== PROBLEM DESCRIPTION ==
How many lines in the records below contain "data"? Reply with the number alone.

╭──

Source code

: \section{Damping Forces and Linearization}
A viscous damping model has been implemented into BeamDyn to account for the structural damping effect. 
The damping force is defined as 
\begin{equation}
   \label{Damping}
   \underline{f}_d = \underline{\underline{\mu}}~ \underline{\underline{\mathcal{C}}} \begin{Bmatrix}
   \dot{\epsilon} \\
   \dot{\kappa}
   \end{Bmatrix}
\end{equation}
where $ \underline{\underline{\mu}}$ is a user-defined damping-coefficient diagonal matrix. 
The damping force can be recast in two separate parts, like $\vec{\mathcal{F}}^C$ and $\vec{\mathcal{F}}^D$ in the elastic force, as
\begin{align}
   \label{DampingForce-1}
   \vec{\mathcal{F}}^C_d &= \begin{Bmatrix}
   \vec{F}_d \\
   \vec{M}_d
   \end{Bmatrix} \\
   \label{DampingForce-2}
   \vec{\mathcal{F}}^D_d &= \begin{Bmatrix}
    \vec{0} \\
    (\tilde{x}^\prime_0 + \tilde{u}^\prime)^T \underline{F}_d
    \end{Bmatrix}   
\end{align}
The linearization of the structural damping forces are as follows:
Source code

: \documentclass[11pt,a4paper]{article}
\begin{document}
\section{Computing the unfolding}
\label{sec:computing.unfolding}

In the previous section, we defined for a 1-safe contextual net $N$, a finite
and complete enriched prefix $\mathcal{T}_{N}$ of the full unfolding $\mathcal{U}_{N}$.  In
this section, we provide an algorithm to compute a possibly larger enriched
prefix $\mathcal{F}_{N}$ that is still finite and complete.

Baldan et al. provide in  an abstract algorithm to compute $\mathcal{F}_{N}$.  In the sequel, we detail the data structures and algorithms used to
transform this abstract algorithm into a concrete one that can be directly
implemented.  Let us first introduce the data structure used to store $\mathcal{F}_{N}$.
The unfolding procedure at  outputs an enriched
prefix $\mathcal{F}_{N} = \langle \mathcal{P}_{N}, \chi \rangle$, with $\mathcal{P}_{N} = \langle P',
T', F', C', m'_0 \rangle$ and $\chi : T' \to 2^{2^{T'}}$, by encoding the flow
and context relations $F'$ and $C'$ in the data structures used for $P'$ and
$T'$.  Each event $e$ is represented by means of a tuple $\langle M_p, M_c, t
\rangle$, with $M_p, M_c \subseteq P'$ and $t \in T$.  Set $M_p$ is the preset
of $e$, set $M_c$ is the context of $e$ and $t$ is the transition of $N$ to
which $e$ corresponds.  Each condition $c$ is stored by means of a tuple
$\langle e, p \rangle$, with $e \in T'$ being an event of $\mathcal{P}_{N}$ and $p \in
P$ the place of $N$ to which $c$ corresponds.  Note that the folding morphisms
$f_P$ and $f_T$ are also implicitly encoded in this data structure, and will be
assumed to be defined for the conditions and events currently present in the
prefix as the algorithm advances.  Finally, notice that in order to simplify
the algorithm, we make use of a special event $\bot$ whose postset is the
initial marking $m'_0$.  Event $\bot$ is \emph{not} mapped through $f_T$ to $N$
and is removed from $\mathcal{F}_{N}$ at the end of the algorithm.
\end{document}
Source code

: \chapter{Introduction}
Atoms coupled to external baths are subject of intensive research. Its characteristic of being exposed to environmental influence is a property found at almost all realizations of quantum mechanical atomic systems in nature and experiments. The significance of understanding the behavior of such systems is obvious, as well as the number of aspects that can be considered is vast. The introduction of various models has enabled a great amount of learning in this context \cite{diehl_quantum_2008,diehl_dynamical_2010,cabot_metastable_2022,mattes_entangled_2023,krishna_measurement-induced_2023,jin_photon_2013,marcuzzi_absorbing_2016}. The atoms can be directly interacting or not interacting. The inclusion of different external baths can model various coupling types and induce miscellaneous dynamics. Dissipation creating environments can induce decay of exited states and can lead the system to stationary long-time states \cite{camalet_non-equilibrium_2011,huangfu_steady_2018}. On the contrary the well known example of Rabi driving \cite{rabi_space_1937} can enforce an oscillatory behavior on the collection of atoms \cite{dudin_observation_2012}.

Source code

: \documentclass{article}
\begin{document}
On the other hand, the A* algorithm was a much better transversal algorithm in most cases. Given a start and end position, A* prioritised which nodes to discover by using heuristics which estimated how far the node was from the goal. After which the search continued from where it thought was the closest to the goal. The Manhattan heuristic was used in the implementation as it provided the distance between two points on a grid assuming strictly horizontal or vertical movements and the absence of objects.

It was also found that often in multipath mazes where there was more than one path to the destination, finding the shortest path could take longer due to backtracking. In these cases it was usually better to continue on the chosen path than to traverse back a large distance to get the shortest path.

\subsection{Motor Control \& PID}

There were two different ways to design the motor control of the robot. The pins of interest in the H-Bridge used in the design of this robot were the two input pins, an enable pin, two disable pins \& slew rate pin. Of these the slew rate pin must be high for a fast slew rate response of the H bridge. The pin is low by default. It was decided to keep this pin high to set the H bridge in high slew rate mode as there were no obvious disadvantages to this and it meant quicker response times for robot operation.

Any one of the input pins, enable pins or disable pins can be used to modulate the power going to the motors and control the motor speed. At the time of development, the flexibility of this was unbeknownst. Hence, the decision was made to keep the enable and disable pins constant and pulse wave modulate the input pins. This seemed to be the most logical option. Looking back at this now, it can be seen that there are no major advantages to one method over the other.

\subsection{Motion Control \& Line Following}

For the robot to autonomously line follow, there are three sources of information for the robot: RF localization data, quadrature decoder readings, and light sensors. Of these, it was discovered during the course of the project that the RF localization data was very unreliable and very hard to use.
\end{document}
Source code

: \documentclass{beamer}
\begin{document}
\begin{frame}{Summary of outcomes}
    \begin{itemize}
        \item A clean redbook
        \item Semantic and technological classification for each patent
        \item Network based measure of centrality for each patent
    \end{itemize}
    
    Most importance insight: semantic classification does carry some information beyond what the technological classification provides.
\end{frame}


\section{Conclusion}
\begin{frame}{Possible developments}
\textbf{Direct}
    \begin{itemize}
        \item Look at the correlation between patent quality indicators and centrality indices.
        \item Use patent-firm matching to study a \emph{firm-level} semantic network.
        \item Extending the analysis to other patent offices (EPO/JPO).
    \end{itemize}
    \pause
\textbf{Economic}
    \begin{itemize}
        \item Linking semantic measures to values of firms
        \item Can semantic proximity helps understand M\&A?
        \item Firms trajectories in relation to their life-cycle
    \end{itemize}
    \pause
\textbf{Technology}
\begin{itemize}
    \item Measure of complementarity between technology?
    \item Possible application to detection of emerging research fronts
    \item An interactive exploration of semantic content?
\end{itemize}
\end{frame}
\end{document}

╰──

== ANSWER ==
5